Gabe Allen: Seafarer, trader and pioneer. Owner of a wild, bushy beard long enough to cover up his collar. In 1870, he bought 2,760 acres in the Costa Mesa area owned by Sepulveda for $10,500. He lived on the property for 16 years and subdivided the land to farmers, leading to the early short-lived communities of Fairview and Paularino.

Capt. Samuel S. Dunnells: In 1870, Dunnells guided a 105-ton steamer, Vaquero, into a natural harbor formed at the mouth of the Santa Ana River and some credit him with coming up with the unimaginative name, "New Port." (The city of Dunnells doesn't have the same ring, right?) He offloaded his ship's cargo of lumber and shingles at a place he would call Newport Landing (near the west end of Coast Highway and Newport Bay Bridge).

James McFadden: With the help of his younger brother Robert, James McFadden was the most influential man in the history of Newport Beach. He bought Newport Landing from Dunnells in 1875 and continued to develop Newport as a commercial port. When the harbor entrance proved too treacherous for the booming trade, he built McFadden's Wharf (now Newport Pier) on a sand spit that would become Balboa Peninsula (an underwater trench formed by the mouth of the Santa Ana River provides the area with deep, calm waters). He connected his operation in 1891 to Santa Ana and beyond via a railroad. In 1902, the McFadden brothers sold the town site of Newport Beach and half the peninsula to William S. Collins and A.C. Hanson.

James Irvine: An Irishman, he left his homeland during the 19th century potato famine and eventually landed in California during the Gold Rush as a miner and merchant. Through shrewd investments, he became a wealthy man and by 1878 had bought 110,000 acres for ranching in what's now Orange County, including much of present-day Newport Beach. His single ownership of the huge swath of land allowed Newport much of its uniformed development.

Gregory Harper, Jr.: A rancher and natural leader, the village of Harper (later Costa Mesa) was named for him in 1891. Beginning in the early 1900s, Harper experienced steady growth due to the building of the Newport and Santa Ana railroads and the discovery of nearby oil. The rough sketch of present-day Costa Mesa, especially in the downtown area near the intersection of Newport Boulevard and 19th Street, took place during this time.

Henry D. Meyer: One of the area's first significant farmers, in 1898 Meyer leased 3,000 acres in what's now Westside Costa Mesa and farmed barley, wheat, oats, beans, corn, sugar beets and other vegetables, and raised cattle and hogs.

Stephen Townsend: One of Newport-Mesa's first developers, Townsend founded in the early 1900s the Newport Development Co. and bought 1,700 acres from James Irvine and began to divided it into 5-acre plot of farm land (which included the Eastside of Costa Mesa).
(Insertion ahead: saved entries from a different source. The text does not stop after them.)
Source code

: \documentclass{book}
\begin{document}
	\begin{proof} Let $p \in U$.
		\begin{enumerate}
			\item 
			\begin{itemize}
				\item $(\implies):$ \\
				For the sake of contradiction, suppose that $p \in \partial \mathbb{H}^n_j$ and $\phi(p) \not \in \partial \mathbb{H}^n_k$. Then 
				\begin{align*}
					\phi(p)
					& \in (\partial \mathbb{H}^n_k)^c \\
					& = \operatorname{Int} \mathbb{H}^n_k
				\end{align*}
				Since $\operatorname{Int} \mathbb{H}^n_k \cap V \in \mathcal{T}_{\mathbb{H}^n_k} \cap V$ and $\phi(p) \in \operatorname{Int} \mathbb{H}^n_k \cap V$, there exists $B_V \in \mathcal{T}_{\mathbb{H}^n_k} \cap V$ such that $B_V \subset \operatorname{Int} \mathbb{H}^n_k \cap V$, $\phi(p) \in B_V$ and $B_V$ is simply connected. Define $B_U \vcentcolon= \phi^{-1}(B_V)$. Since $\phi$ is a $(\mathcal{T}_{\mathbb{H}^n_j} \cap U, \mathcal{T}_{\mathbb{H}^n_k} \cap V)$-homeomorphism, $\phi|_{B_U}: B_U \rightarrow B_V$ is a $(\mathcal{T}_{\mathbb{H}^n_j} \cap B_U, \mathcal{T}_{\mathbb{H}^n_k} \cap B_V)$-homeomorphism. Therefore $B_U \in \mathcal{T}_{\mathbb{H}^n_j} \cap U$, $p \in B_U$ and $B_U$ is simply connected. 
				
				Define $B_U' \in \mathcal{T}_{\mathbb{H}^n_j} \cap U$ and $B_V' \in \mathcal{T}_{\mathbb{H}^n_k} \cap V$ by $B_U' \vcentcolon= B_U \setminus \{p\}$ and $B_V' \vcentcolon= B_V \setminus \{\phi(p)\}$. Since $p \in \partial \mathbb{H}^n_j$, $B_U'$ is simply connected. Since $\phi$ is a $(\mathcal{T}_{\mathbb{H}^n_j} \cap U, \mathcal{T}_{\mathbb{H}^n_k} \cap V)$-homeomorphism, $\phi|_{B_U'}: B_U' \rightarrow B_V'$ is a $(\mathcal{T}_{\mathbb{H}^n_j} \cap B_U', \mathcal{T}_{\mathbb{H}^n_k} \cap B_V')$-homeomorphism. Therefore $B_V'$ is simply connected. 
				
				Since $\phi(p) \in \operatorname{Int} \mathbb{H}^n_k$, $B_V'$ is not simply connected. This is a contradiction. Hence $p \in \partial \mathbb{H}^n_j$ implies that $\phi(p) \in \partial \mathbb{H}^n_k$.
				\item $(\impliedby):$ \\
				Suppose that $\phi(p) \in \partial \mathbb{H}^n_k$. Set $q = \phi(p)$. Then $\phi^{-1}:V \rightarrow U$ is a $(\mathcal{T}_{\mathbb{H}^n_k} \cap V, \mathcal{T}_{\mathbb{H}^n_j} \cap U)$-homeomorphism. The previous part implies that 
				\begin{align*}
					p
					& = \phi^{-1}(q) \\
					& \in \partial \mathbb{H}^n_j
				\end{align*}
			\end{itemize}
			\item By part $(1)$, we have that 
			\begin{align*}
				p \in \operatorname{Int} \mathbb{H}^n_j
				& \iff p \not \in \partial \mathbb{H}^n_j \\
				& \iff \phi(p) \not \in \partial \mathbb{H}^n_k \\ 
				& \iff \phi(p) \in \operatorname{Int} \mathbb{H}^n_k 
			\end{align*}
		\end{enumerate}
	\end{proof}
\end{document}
In his second subdivision, he sold 200 5-acre parcels for $300 per acre in a single year.

William S. Collins: Seeing Newport's potential as a resort destination, Collins partnered with Henry E. Huntington, who owned the Pacific Electric railway system, and in 1905 had the Pacific Electric Red Cars extended to Newport, bringing thousands of tourists to the town. Collins also began dredging a channel on the north side of the bay and deposited the sand and silt on tidelands that would become Balboa Island. Collins originally sold Balboa Island lots for as little as $25.
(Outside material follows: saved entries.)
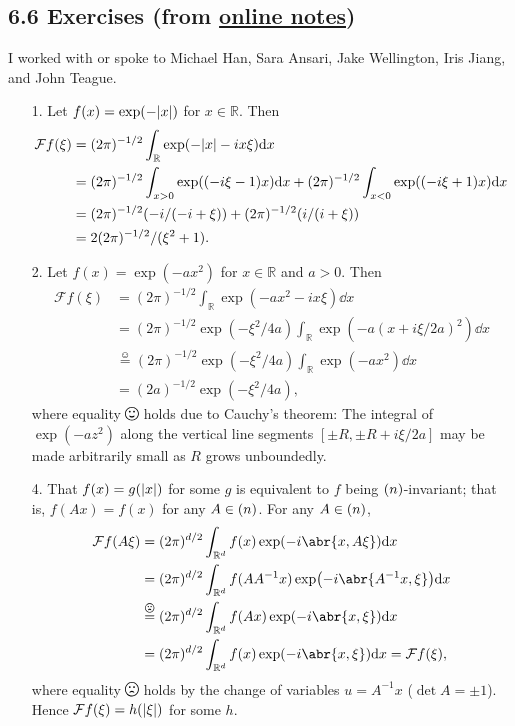 \documentclass[11pt,leqno]{article}
\theoremstyle{plain}
\theoremstyle{definition}
\numberwithin{equation}{section}
\numberwithin{lem}{section}
\newcommand{\eq}[1]{\overset{#1}{=}}
\let\O\relax
\newcommand{\O}{\mathrm O}
\newcommand{\smallhappy}{\smiley}
\newcommand{\happy}{\raisebox{-.14em}{\resizebox{1.2em}{!}{\smiley}}}
\newcommand{\smallsad}{\frownie}
\newcommand{\sad}{\raisebox{-.14em}{\resizebox{1.2em}{!}{\frownie}}}
\DeclareMathOperator{\mathhappy}{\!\happy\!}
\DeclareMathOperator{\smallmathhappy}{\!\smallhappy\!}
\DeclareMathOperator{\mathsad}{\!\sad\!}
\DeclareMathOperator{\smallmathsad}{\!\smallsad\!}
\begin{document}
\subsection*{6.6 Exercises (from \href{https://users.oden.utexas.edu/~arbogast/appMath08c.pdf}{online notes})}
I worked with or spoke to Michael Han, Sara Ansari, Jake Wellington, Iris Jiang, and John Teague.
\begin{enumerate}
    \item[1.] Let $f(x) = \exp(-\abs{x})$ for $x\in\mathbb R$. Then \begin{align*}
      \mathcal Ff(\xi) &= (2\pi)^{-1/2}\int_{\mathbb R} \exp(-\abs{x} - ix\xi)\dd x\\
      &= (2\pi)^{-1/2}\int_{x>0} \exp((-i\xi-1)x)\dd x + (2\pi)^{-1/2}\int_{x<0} \exp((-i\xi+1)x)\dd x\\
      &= (2\pi)^{-1/2}(-i/(-i + \xi)) + (2\pi)^{-1/2}(i/(i + \xi))\\
      &= 2(2\pi)^{-1/2}/(\xi^2+1).
    \end{align*}
    \item[2.] Let $f(x) = \exp(-ax^2)$ for $x\in\mathbb R$ and $a>0$. Then \begin{align*}
      \mathcal Ff(\xi) &= (2\pi)^{-1/2}\int_{\mathbb R} \exp(-ax^2-ix\xi)\dd x\\
      &= (2\pi)^{-1/2}\exp(-\xi^2/4a)\int_{\mathbb R} \exp(- a (x +i\xi/2a)^2)\dd x\\
      &\eq{\smallmathhappy} (2\pi)^{-1/2}\exp(-\xi^2/4a)\int_{\mathbb R} \exp(- ax^2)\dd x\\
      &= (2a)^{-1/2}\exp(-\xi^2/4a),
    \end{align*}
    where equality $\mathhappy$ holds due to Cauchy's theorem: The integral of $\exp(- az^2)$ along the vertical line segments $[\pm R,\pm R + i\xi/2a]$ may be made arbitrarily small as $R$ grows unboundedly.
    \item[4.] That $f(x) = g(\abs{x})$ for some $g$ is equivalent to $f$ being $\O(n)$-invariant; that is, $f(Ax) = f(x)$ for any $A\in \O(n)$. For any $A\in \O(n)$, \begin{align*}
      \mathcal Ff(A\xi) &= (2\pi)^{d/2}\int_{\mathbb R^d} f(x)\exp(-i\abr{x,A\xi})\dd x \\
      &= (2\pi)^{d/2}\int_{\mathbb R^d} f(AA^{-1}x)\exp(-i\abr{A^{-1}x,\xi})\dd x \\
      &\eq{\smallmathsad} (2\pi)^{d/2}\int_{\mathbb R^d} f(Ax)\exp(-i\abr{x,\xi})\dd x\\
      &= (2\pi)^{d/2}\int_{\mathbb R^d} f(x)\exp(-i\abr{x,\xi})\dd x = \mathcal Ff(\xi), 
    \end{align*}
    where equality $\mathsad$ holds by the change of variables $u = A^{-1}x$ ($\det A = \pm 1$). Hence $\mathcal Ff(\xi) = h(\abs{\xi})$ for some $h$. 


\end{enumerate}
\end{document}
Joseph Allan Beek: While in college in Pasadena, Beek became a salesman for Collins and fell hopelessly in love with Balboa Island. He promoted the island, helped set up its infrastructure and established the ferry operation in 1919, a franchise still run by the Beek family. Making interesting life even more intriguing, he was also the longest secretary of the state Senate in California history, holding the position from 1919 until his death in 1968.
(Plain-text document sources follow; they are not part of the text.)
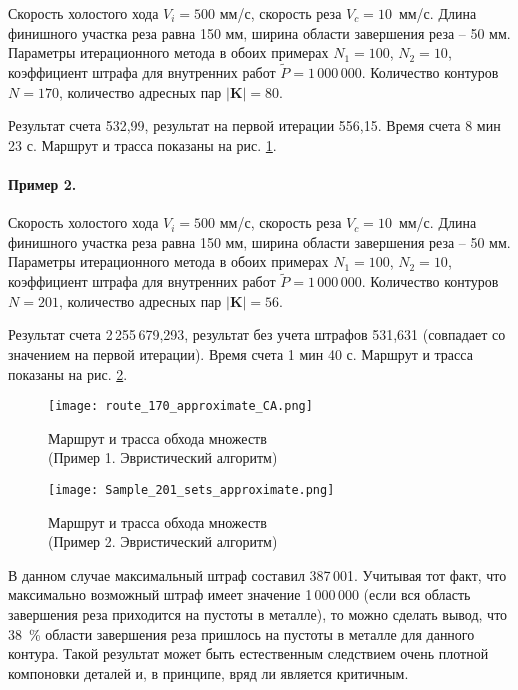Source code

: Скорость холостого хода $V_i=500$ мм/с,
скорость реза $V_c=10$~мм/с.
Длина финишного участка реза равна 150 мм,
ширина области завершения реза -- 50 мм.
Параметры итерационного метода в обоих примерах
$N_1=100$, $N_2=10$,
коэффициент штрафа для внутренних работ
$\tilde{P}=1\,000\,000$.
Количество контуров $N=170$,
количество адресных пар $|\mathbf{K}|=80$.

Результат счета 532,99,
результат на первой итерации 556,15.
Время счета 8 мин 23 с.
Маршрут и трасса показаны на рис. \ref{Sample1Heuristic}.

\paragraph*{Пример 2.}

Скорость холостого хода $V_i=500$ мм/с,
скорость реза $V_c=10$~мм/с.
Длина финишного участка реза равна 150 мм,
ширина области завершения реза -- 50 мм.
Параметры итерационного метода в обоих примерах
$N_1=100$, $N_2=10$,
коэффициент штрафа для внутренних работ
$\tilde{P}=1\,000\,000$.
Количество контуров $N=201$,
количество адресных пар $|\mathbf{K}|=56$.

Результат счета 2\,255\,679,293,
результат без учета штрафов 531,631
(совпадает со значением на первой итерации).
Время счета 1 мин 40 с.
Маршрут и трасса показаны на рис. \ref{Sample2Heuristic}.

\begin{figure}[H]
  \centering
  \texttt{[image: route\_170\_approximate\_CA.png]}
  \caption{
    Маршрут и трасса обхода множеств \\
    (Пример 1. Эвристический алгоритм)
    }
  \label{Sample1Heuristic}
\end{figure}

\begin{figure}[H]
  \centering
  \texttt{[image: Sample\_201\_sets\_approximate.png]}
  \caption{
    Маршрут и трасса обхода множеств\\
    (Пример 2. Эвристический алгоритм)
    }
  \label{Sample2Heuristic}
\end{figure}

В данном случае максимальный штраф составил 387\,001.
Учитывая тот факт, что максимально возможный штраф имеет значение 1\,000\,000
(если вся область завершения реза приходится на пустоты в металле),
то можно сделать вывод, что 38~\% области
завершения реза пришлось на пустоты в металле для данного контура.
Такой результат может быть естественным следствием очень плотной компоновки деталей
и, в принципе, вряд ли является критичным.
Cornelius McClintock: Another one of Costa Mesa's pioneer farmers, he dug an artesian well in 1906 that was 444 feet deep and delivered 10.5 gallons of water per second, opening up extensive farming operations in the area. He also operated a 90-acre diary at Fairview Road and Baker Street. McClintock, who was deaf, was killed in 1915 when his car was hit by a Pacific Electric train he didn't hear coming.

Alice Plumer: In 1920, in order to avoid confusion with a similarly named railroad stop, the Newport Heights Co-operative Assn., Fairview Farms Assn. and Newport Mesa Assn. offer a $25 prize for a new name for Harper. Former schoolteacher Alice Plumer won with her entry, Costa Mesa, Spanish for coastal plateau.

As you can see, the people listed on today's DP 103 list stand on the shoulders of Newport-Mesa's historical giants, visionaries who took barren fields and mud and sand spits and set them on course to becoming two of the most vibrant towns in America.

WILLIAM LOBDELL is former editor of the Daily Pilot, former Los Angeles Times reporter and editor, and a Costa Mesa resident. The column runs Tuesday and Friday. His e-mail is williamlobdell@gmail.com.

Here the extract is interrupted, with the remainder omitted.